▶ What the task requires
Write out all records as given; omit images.

▶ Records for this task
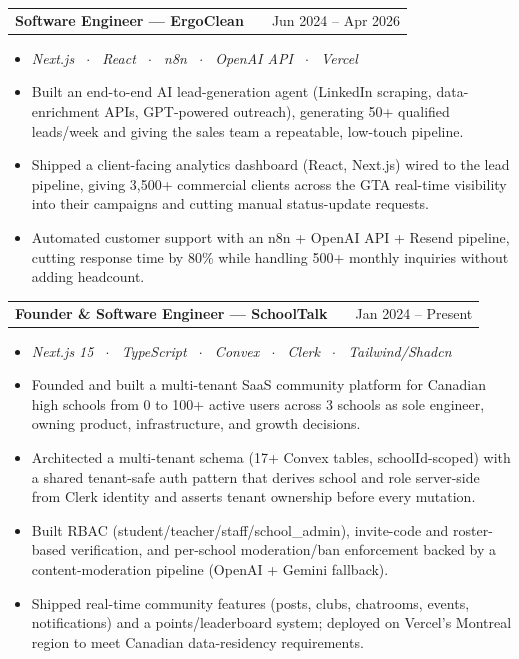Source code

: \documentclass[a4paper,10.5pt]{article}
\makeatletter
\newenvironment{joblong}[2]
    {
    \begin{tabularx}{\linewidth}{@{}l X r@{}}
    \textbf{#1} & \hfill & #2 \\[1.5pt]
    \end{tabularx}
    \begin{minipage}[t]{\linewidth}
    \begin{itemize}[nosep,after=\strut, leftmargin=1em, itemsep=0.5pt,label=--]
    }
    {
    \end{itemize}
    \end{minipage}
    }
\makeatother
\begin{document}
\begin{joblong}{Software Engineer --- ErgoClean}{Jun 2024 -- Apr 2026}
    \item[] \textit{\small Next.js \ $\cdot$ \ React \ $\cdot$ \ n8n \ $\cdot$ \ OpenAI API \ $\cdot$ \ Vercel} \\[-8pt]
    \item Built an end-to-end AI lead-generation agent (LinkedIn scraping, data-enrichment APIs, GPT-powered outreach), generating 50+ qualified leads/week and giving the sales team a repeatable, low-touch pipeline.
    \item Shipped a client-facing analytics dashboard (React, Next.js) wired to the lead pipeline, giving 3,500+ commercial clients across the GTA real-time visibility into their campaigns and cutting manual status-update requests.
    \item Automated customer support with an n8n + OpenAI API + Resend pipeline, cutting response time by 80\% while handling 500+ monthly inquiries without adding headcount.
\end{joblong}

\begin{joblong}{Founder \& Software Engineer --- SchoolTalk}{Jan 2024 -- Present}
    \item[] \textit{\small Next.js 15 \ $\cdot$ \ TypeScript \ $\cdot$ \ Convex \ $\cdot$ \ Clerk \ $\cdot$ \ Tailwind/Shadcn} \\[-8pt]
    \item Founded and built a multi-tenant SaaS community platform for Canadian high schools from 0 to 100+ active users across 3 schools as sole engineer, owning product, infrastructure, and growth decisions.
    \item Architected a multi-tenant schema (17+ Convex tables, schoolId-scoped) with a shared tenant-safe auth pattern that derives school and role server-side from Clerk identity and asserts tenant ownership before every mutation.
    \item Built RBAC (student/teacher/staff/school\_admin), invite-code and roster-based verification, and per-school moderation/ban enforcement backed by a content-moderation pipeline (OpenAI + Gemini fallback).
    \item Shipped real-time community features (posts, clubs, chatrooms, events, notifications) and a points/leaderboard system; deployed on Vercel's Montreal region to meet Canadian data-residency requirements.
\end{joblong}
\end{document}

▶ Your response
Source code

: \documentclass[a4paper,10.5pt]{article}
\makeatletter
\newenvironment{joblong}[2]
    {
    \begin{tabularx}{\linewidth}{@{}l X r@{}}
    \textbf{#1} & \hfill & #2 \\[1.5pt]
    \end{tabularx}
    \begin{minipage}[t]{\linewidth}
    \begin{itemize}[nosep,after=\strut, leftmargin=1em, itemsep=0.5pt,label=--]
    }
    {
    \end{itemize}
    \end{minipage}
    }
\makeatother
\begin{document}
\begin{joblong}{Software Engineer --- ErgoClean}{Jun 2024 -- Apr 2026}
    \item[] \textit{\small Next.js \ $\cdot$ \ React \ $\cdot$ \ n8n \ $\cdot$ \ OpenAI API \ $\cdot$ \ Vercel} \\[-8pt]
    \item Built an end-to-end AI lead-generation agent (LinkedIn scraping, data-enrichment APIs, GPT-powered outreach), generating 50+ qualified leads/week and giving the sales team a repeatable, low-touch pipeline.
    \item Shipped a client-facing analytics dashboard (React, Next.js) wired to the lead pipeline, giving 3,500+ commercial clients across the GTA real-time visibility into their campaigns and cutting manual status-update requests.
    \item Automated customer support with an n8n + OpenAI API + Resend pipeline, cutting response time by 80\% while handling 500+ monthly inquiries without adding headcount.
\end{joblong}

\begin{joblong}{Founder \& Software Engineer --- SchoolTalk}{Jan 2024 -- Present}
    \item[] \textit{\small Next.js 15 \ $\cdot$ \ TypeScript \ $\cdot$ \ Convex \ $\cdot$ \ Clerk \ $\cdot$ \ Tailwind/Shadcn} \\[-8pt]
    \item Founded and built a multi-tenant SaaS community platform for Canadian high schools from 0 to 100+ active users across 3 schools as sole engineer, owning product, infrastructure, and growth decisions.
    \item Architected a multi-tenant schema (17+ Convex tables, schoolId-scoped) with a shared tenant-safe auth pattern that derives school and role server-side from Clerk identity and asserts tenant ownership before every mutation.
    \item Built RBAC (student/teacher/staff/school\_admin), invite-code and roster-based verification, and per-school moderation/ban enforcement backed by a content-moderation pipeline (OpenAI + Gemini fallback).
    \item Shipped real-time community features (posts, clubs, chatrooms, events, notifications) and a points/leaderboard system; deployed on Vercel's Montreal region to meet Canadian data-residency requirements.
\end{joblong}
\end{document}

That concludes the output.